SIMD StoreAlignedNonTemporal vs StoreAligned help/question #95386

dbriard · 2023-11-29T08:21:39Z

dbriard
Nov 29, 2023

Hi,
I am not familiar with NonTemporal SIMD functions, but according to my benchmarks, that give me a big performance boost.

However I read on the Internet:

"Non-Temporal SSE instructions (MOVNTI, MOVNTQ, etc.), don't follow the normal cache-coherency rules. Therefore non-temporal stores must be followed by an SFENCE instruction in order for their results to be seen by other processors in a timely fashion."

So I would like to know if there is something to take care when using StoreAlignedNonTemporal. Do I have to call an additional instruction at the end of my loops? SFENCE? Where is this instruction in c#?

My use cases are for image processing function.
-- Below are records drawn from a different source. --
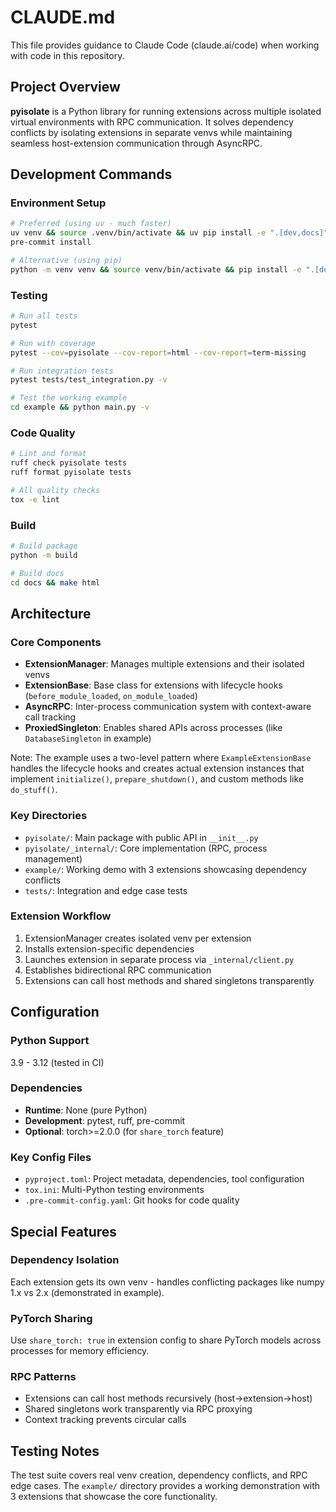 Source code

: # CLAUDE.md

This file provides guidance to Claude Code (claude.ai/code) when working with code in this repository.

## Project Overview

**pyisolate** is a Python library for running extensions across multiple isolated virtual environments with RPC communication. It solves dependency conflicts by isolating extensions in separate venvs while maintaining seamless host-extension communication through AsyncRPC.

## Development Commands

### Environment Setup
```bash
# Preferred (using uv - much faster)
uv venv && source .venv/bin/activate && uv pip install -e ".[dev,docs]"
pre-commit install

# Alternative (using pip)
python -m venv venv && source venv/bin/activate && pip install -e ".[dev,docs]"
```

### Testing
```bash
# Run all tests
pytest

# Run with coverage
pytest --cov=pyisolate --cov-report=html --cov-report=term-missing

# Run integration tests
pytest tests/test_integration.py -v

# Test the working example
cd example && python main.py -v
```

### Code Quality
```bash
# Lint and format
ruff check pyisolate tests
ruff format pyisolate tests

# All quality checks
tox -e lint
```

### Build
```bash
# Build package
python -m build

# Build docs
cd docs && make html
```

## Architecture

### Core Components
- **ExtensionManager**: Manages multiple extensions and their isolated venvs
- **ExtensionBase**: Base class for extensions with lifecycle hooks (`before_module_loaded`, `on_module_loaded`)
- **AsyncRPC**: Inter-process communication system with context-aware call tracking
- **ProxiedSingleton**: Enables shared APIs across processes (like `DatabaseSingleton` in example)

Note: The example uses a two-level pattern where `ExampleExtensionBase` handles the lifecycle hooks and creates actual extension instances that implement `initialize()`, `prepare_shutdown()`, and custom methods like `do_stuff()`.

### Key Directories
- `pyisolate/`: Main package with public API in `__init__.py`
- `pyisolate/_internal/`: Core implementation (RPC, process management)
- `example/`: Working demo with 3 extensions showcasing dependency conflicts
- `tests/`: Integration and edge case tests

### Extension Workflow
1. ExtensionManager creates isolated venv per extension
2. Installs extension-specific dependencies
3. Launches extension in separate process via `_internal/client.py`
4. Establishes bidirectional RPC communication
5. Extensions can call host methods and shared singletons transparently

## Configuration

### Python Support
3.9 - 3.12 (tested in CI)

### Dependencies
- **Runtime**: None (pure Python)
- **Development**: pytest, ruff, pre-commit
- **Optional**: torch>=2.0.0 (for `share_torch` feature)

### Key Config Files
- `pyproject.toml`: Project metadata, dependencies, tool configuration
- `tox.ini`: Multi-Python testing environments
- `.pre-commit-config.yaml`: Git hooks for code quality

## Special Features

### Dependency Isolation
Each extension gets its own venv - handles conflicting packages like numpy 1.x vs 2.x (demonstrated in example).

### PyTorch Sharing
Use `share_torch: true` in extension config to share PyTorch models across processes for memory efficiency.

### RPC Patterns
- Extensions can call host methods recursively (host→extension→host)
- Shared singletons work transparently via RPC proxying
- Context tracking prevents circular calls

## Testing Notes

The test suite covers real venv creation, dependency conflicts, and RPC edge cases. The `example/` directory provides a working demonstration with 3 extensions that showcase the core functionality.
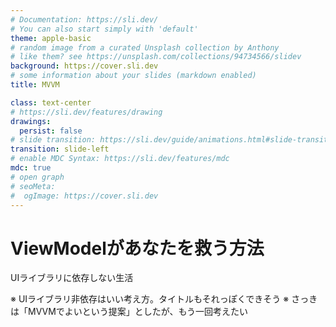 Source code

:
```yaml
---
# Documentation: https://sli.dev/
# You can also start simply with 'default'
theme: apple-basic
# random image from a curated Unsplash collection by Anthony
# like them? see https://unsplash.com/collections/94734566/slidev
background: https://cover.sli.dev
# some information about your slides (markdown enabled)
title: MVVM

class: text-center
# https://sli.dev/features/drawing
drawings:
  persist: false
# slide transition: https://sli.dev/guide/animations.html#slide-transitions
transition: slide-left
# enable MDC Syntax: https://sli.dev/features/mdc
mdc: true
# open graph
# seoMeta:
#  ogImage: https://cover.sli.dev
---
```


# ViewModelがあなたを救う方法

UIライブラリに依存しない生活

※ UIライブラリ非依存はいい考え方。タイトルもそれっぽくできそう
※ さっきは「MVVMでよいという提案」としたが、もう一回考えたい
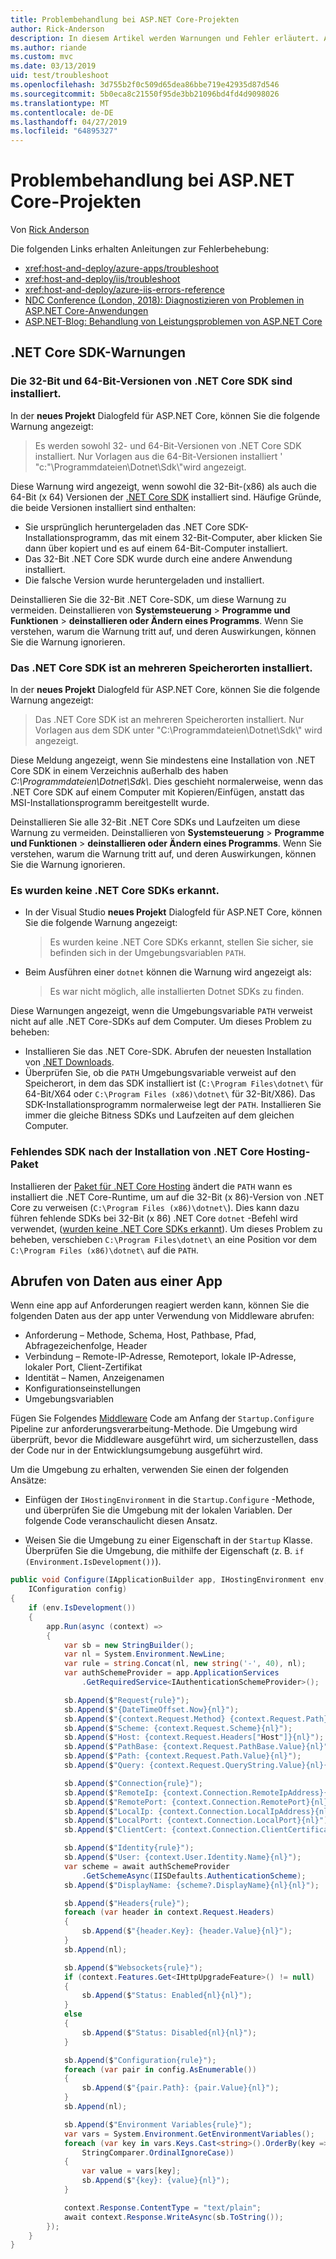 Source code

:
 ```yaml
---
title: Problembehandlung bei ASP.NET Core-Projekten
author: Rick-Anderson
description: In diesem Artikel werden Warnungen und Fehler erläutert. Außerdem erfahren Sie, wie die Problembehandlung in ASP.NET Core-Projekten funktioniert.
ms.author: riande
ms.custom: mvc
ms.date: 03/13/2019
uid: test/troubleshoot
ms.openlocfilehash: 3d755b2f0c509d65dea86bbe719e42935d87d546
ms.sourcegitcommit: 5b0eca8c21550f95de3bb21096bd4fd4d9098026
ms.translationtype: MT
ms.contentlocale: de-DE
ms.lasthandoff: 04/27/2019
ms.locfileid: "64895327"
---
```

# <a name="troubleshoot-aspnet-core-projects"></a>Problembehandlung bei ASP.NET Core-Projekten

Von [Rick Anderson](https://twitter.com/RickAndMSFT)

Die folgenden Links erhalten Anleitungen zur Fehlerbehebung:

* <xref:host-and-deploy/azure-apps/troubleshoot>
* <xref:host-and-deploy/iis/troubleshoot>
* <xref:host-and-deploy/azure-iis-errors-reference>
* [NDC Conference (London, 2018): Diagnostizieren von Problemen in ASP.NET Core-Anwendungen](https://www.youtube.com/watch?v=RYI0DHoIVaA)
* [ASP.NET-Blog: Behandlung von Leistungsproblemen von ASP.NET Core](https://blogs.msdn.microsoft.com/webdev/2018/05/23/asp-net-core-performance-improvements/)

## <a name="net-core-sdk-warnings"></a>.NET Core SDK-Warnungen

### <a name="both-the-32-bit-and-64-bit-versions-of-the-net-core-sdk-are-installed"></a>Die 32-Bit und 64-Bit-Versionen von .NET Core SDK sind installiert.

In der **neues Projekt** Dialogfeld für ASP.NET Core, können Sie die folgende Warnung angezeigt:

> Es werden sowohl 32- und 64-Bit-Versionen von .NET Core SDK installiert. Nur Vorlagen aus die 64-Bit-Versionen installiert ' "c:"\\Programmdateien\\Dotnet\\Sdk\\"wird angezeigt.

Diese Warnung wird angezeigt, wenn sowohl die 32-Bit-(x86) als auch die 64-Bit (x 64) Versionen der [.NET Core SDK](https://www.microsoft.com/net/download/all) installiert sind. Häufige Gründe, die beide Versionen installiert sind enthalten:

* Sie ursprünglich heruntergeladen das .NET Core SDK-Installationsprogramm, das mit einem 32-Bit-Computer, aber klicken Sie dann über kopiert und es auf einem 64-Bit-Computer installiert.
* Das 32-Bit .NET Core SDK wurde durch eine andere Anwendung installiert.
* Die falsche Version wurde heruntergeladen und installiert.

Deinstallieren Sie die 32-Bit .NET Core-SDK, um diese Warnung zu vermeiden. Deinstallieren von **Systemsteuerung** > **Programme und Funktionen** > **deinstallieren oder Ändern eines Programms**. Wenn Sie verstehen, warum die Warnung tritt auf, und deren Auswirkungen, können Sie die Warnung ignorieren.

### <a name="the-net-core-sdk-is-installed-in-multiple-locations"></a>Das .NET Core SDK ist an mehreren Speicherorten installiert.

In der **neues Projekt** Dialogfeld für ASP.NET Core, können Sie die folgende Warnung angezeigt:

> Das .NET Core SDK ist an mehreren Speicherorten installiert. Nur Vorlagen aus dem SDK unter "C:\\Programmdateien\\Dotnet\\Sdk\\" wird angezeigt.

Diese Meldung angezeigt, wenn Sie mindestens eine Installation von .NET Core SDK in einem Verzeichnis außerhalb des haben *C:\\Programmdateien\\Dotnet\\Sdk\\*. Dies geschieht normalerweise, wenn das .NET Core SDK auf einem Computer mit Kopieren/Einfügen, anstatt das MSI-Installationsprogramm bereitgestellt wurde.

Deinstallieren Sie alle 32-Bit .NET Core SDKs und Laufzeiten um diese Warnung zu vermeiden. Deinstallieren von **Systemsteuerung** > **Programme und Funktionen** > **deinstallieren oder Ändern eines Programms**. Wenn Sie verstehen, warum die Warnung tritt auf, und deren Auswirkungen, können Sie die Warnung ignorieren.

### <a name="no-net-core-sdks-were-detected"></a>Es wurden keine .NET Core SDKs erkannt.

* In der Visual Studio **neues Projekt** Dialogfeld für ASP.NET Core, können Sie die folgende Warnung angezeigt:

  > Es wurden keine .NET Core SDKs erkannt, stellen Sie sicher, sie befinden sich in der Umgebungsvariablen `PATH`.

* Beim Ausführen einer `dotnet` können die Warnung wird angezeigt als:

  > Es war nicht möglich, alle installierten Dotnet SDKs zu finden.

Diese Warnungen angezeigt, wenn die Umgebungsvariable `PATH` verweist nicht auf alle .NET Core-SDKs auf dem Computer. Um dieses Problem zu beheben:

* Installieren Sie das .NET Core-SDK. Abrufen der neuesten Installation von [.NET Downloads](https://dotnet.microsoft.com/download).
* Überprüfen Sie, ob die `PATH` Umgebungsvariable verweist auf den Speicherort, in dem das SDK installiert ist (`C:\Program Files\dotnet\` für 64-Bit/X64 oder `C:\Program Files (x86)\dotnet\` für 32-Bit/X86). Das SDK-Installationsprogramm normalerweise legt der `PATH`. Installieren Sie immer die gleiche Bitness SDKs und Laufzeiten auf dem gleichen Computer.

### <a name="missing-sdk-after-installing-the-net-core-hosting-bundle"></a>Fehlendes SDK nach der Installation von .NET Core Hosting-Paket

Installieren der [Paket für .NET Core Hosting](xref:host-and-deploy/iis/index#install-the-net-core-hosting-bundle) ändert die `PATH` wann es installiert die .NET Core-Runtime, um auf die 32-Bit (x 86)-Version von .NET Core zu verweisen (`C:\Program Files (x86)\dotnet\`). Dies kann dazu führen fehlende SDKs bei 32-Bit (x 86) .NET Core `dotnet` -Befehl wird verwendet, ([wurden keine .NET Core SDKs erkannt](#no-net-core-sdks-were-detected)). Um dieses Problem zu beheben, verschieben `C:\Program Files\dotnet\` an eine Position vor dem `C:\Program Files (x86)\dotnet\` auf die `PATH`.

## <a name="obtain-data-from-an-app"></a>Abrufen von Daten aus einer App

Wenn eine app auf Anforderungen reagiert werden kann, können Sie die folgenden Daten aus der app unter Verwendung von Middleware abrufen:

* Anforderung &ndash; Methode, Schema, Host, Pathbase, Pfad, Abfragezeichenfolge, Header
* Verbindung &ndash; Remote-IP-Adresse, Remoteport, lokale IP-Adresse, lokaler Port, Client-Zertifikat
* Identität &ndash; Namen, Anzeigenamen
* Konfigurationseinstellungen
* Umgebungsvariablen

Fügen Sie Folgendes [Middleware](xref:fundamentals/middleware/index#create-a-middleware-pipeline-with-iapplicationbuilder) Code am Anfang der `Startup.Configure` Pipeline zur anforderungsverarbeitung-Methode. Die Umgebung wird überprüft, bevor die Middleware ausgeführt wird, um sicherzustellen, dass der Code nur in der Entwicklungsumgebung ausgeführt wird.

Um die Umgebung zu erhalten, verwenden Sie einen der folgenden Ansätze:

* Einfügen der `IHostingEnvironment` in die `Startup.Configure` -Methode, und überprüfen Sie die Umgebung mit der lokalen Variablen. Der folgende Code veranschaulicht diesen Ansatz.

* Weisen Sie die Umgebung zu einer Eigenschaft in der `Startup` Klasse. Überprüfen Sie die Umgebung, die mithilfe der Eigenschaft (z. B. `if (Environment.IsDevelopment())`).

```csharp
public void Configure(IApplicationBuilder app, IHostingEnvironment env, 
    IConfiguration config)
{
    if (env.IsDevelopment())
    {
        app.Run(async (context) =>
        {
            var sb = new StringBuilder();
            var nl = System.Environment.NewLine;
            var rule = string.Concat(nl, new string('-', 40), nl);
            var authSchemeProvider = app.ApplicationServices
                .GetRequiredService<IAuthenticationSchemeProvider>();

            sb.Append($"Request{rule}");
            sb.Append($"{DateTimeOffset.Now}{nl}");
            sb.Append($"{context.Request.Method} {context.Request.Path}{nl}");
            sb.Append($"Scheme: {context.Request.Scheme}{nl}");
            sb.Append($"Host: {context.Request.Headers["Host"]}{nl}");
            sb.Append($"PathBase: {context.Request.PathBase.Value}{nl}");
            sb.Append($"Path: {context.Request.Path.Value}{nl}");
            sb.Append($"Query: {context.Request.QueryString.Value}{nl}{nl}");

            sb.Append($"Connection{rule}");
            sb.Append($"RemoteIp: {context.Connection.RemoteIpAddress}{nl}");
            sb.Append($"RemotePort: {context.Connection.RemotePort}{nl}");
            sb.Append($"LocalIp: {context.Connection.LocalIpAddress}{nl}");
            sb.Append($"LocalPort: {context.Connection.LocalPort}{nl}");
            sb.Append($"ClientCert: {context.Connection.ClientCertificate}{nl}{nl}");

            sb.Append($"Identity{rule}");
            sb.Append($"User: {context.User.Identity.Name}{nl}");
            var scheme = await authSchemeProvider
                .GetSchemeAsync(IISDefaults.AuthenticationScheme);
            sb.Append($"DisplayName: {scheme?.DisplayName}{nl}{nl}");

            sb.Append($"Headers{rule}");
            foreach (var header in context.Request.Headers)
            {
                sb.Append($"{header.Key}: {header.Value}{nl}");
            }
            sb.Append(nl);

            sb.Append($"Websockets{rule}");
            if (context.Features.Get<IHttpUpgradeFeature>() != null)
            {
                sb.Append($"Status: Enabled{nl}{nl}");
            }
            else
            {
                sb.Append($"Status: Disabled{nl}{nl}");
            }

            sb.Append($"Configuration{rule}");
            foreach (var pair in config.AsEnumerable())
            {
                sb.Append($"{pair.Path}: {pair.Value}{nl}");
            }
            sb.Append(nl);

            sb.Append($"Environment Variables{rule}");
            var vars = System.Environment.GetEnvironmentVariables();
            foreach (var key in vars.Keys.Cast<string>().OrderBy(key => key, 
                StringComparer.OrdinalIgnoreCase))
            {
                var value = vars[key];
                sb.Append($"{key}: {value}{nl}");
            }

            context.Response.ContentType = "text/plain";
            await context.Response.WriteAsync(sb.ToString());
        });
    }
}
```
For example, to convert a 26 megapixels image from RGBA32 (byte) to RGBA128(float), it take 30 ms with StoreAligned, and only 13 ms using StoreAlignedNonTemporal... so that is really interesting, but I am not sure about side effects...

For example can I chain several functions that use NonTemporal store/load ?
Can I read any pixel in my image after the last NonTemporal store in the loop?

Thanks for helping!

Answered by gfoidl

Nov 30, 2023

be read/written by the same CPU Core, using the Non-Temporal version should theoretically have no side effects, and the StoreFence might not be necessary, correct?

Imagine empty caches and you load the data as usual (i.e. temporal load). Then it goes RAM -> L3 -> L2 -> L1 -> cpu.
The you perform a non-temporal store (cpu -> RAM), and after that the same cpu needs the data again, so it will try to read from L1, and if it's there uses it w/o noticing that the data changed in the meantime.

So for "correct?" it's not in every case, especially if the same cpu reads the data again.

Non-temporal stores can be used when data is read once, then written back to memory bypassing the caches in a wo…

View full answer

gfoidl · 2023-11-29T10:43:49Z

gfoidl
Nov 29, 2023

if there is something to take care when using StoreAlignedNonTemporal

It depends on when you need the data again.
When you need it soon (whatever that may mean in cpu-terms) you'll need to re-load it from RAM -> caches (L3, L2, L1) -> cpu.
Then it's about visibility. Say another processor of the cpu has fetched the data also, then it is not notified about a change in that data due the non-temporal store (which for temporal stores protocols like MOESI take care off). Therefore that processor may operate on stale data. To prevent that you have to issue the fence instructions in order to tell the processors (put simple) when to sync the data.

There's some good write-up in (so I don't have to write similar my own):

SFENCE? Where is this instruction in c#?

Sse.StoreFence

Personally I'd use the regular (temporal) stores, except benchmarking shows that non-temporal stores are beneficial. But then one needs good real-world testcase and acceptable load to cover all potential troubles (that will most likely result from the different visibility).

5 replies

dbriard Nov 29, 2023
Author

Many thanks for your good explanations @gfoidl

If my understanding is correct, if I'm absolutely certain that the data will only be read/written by the same CPU Core, using the Non-Temporal version should theoretically have no side effects, and the StoreFence might not be necessary, correct?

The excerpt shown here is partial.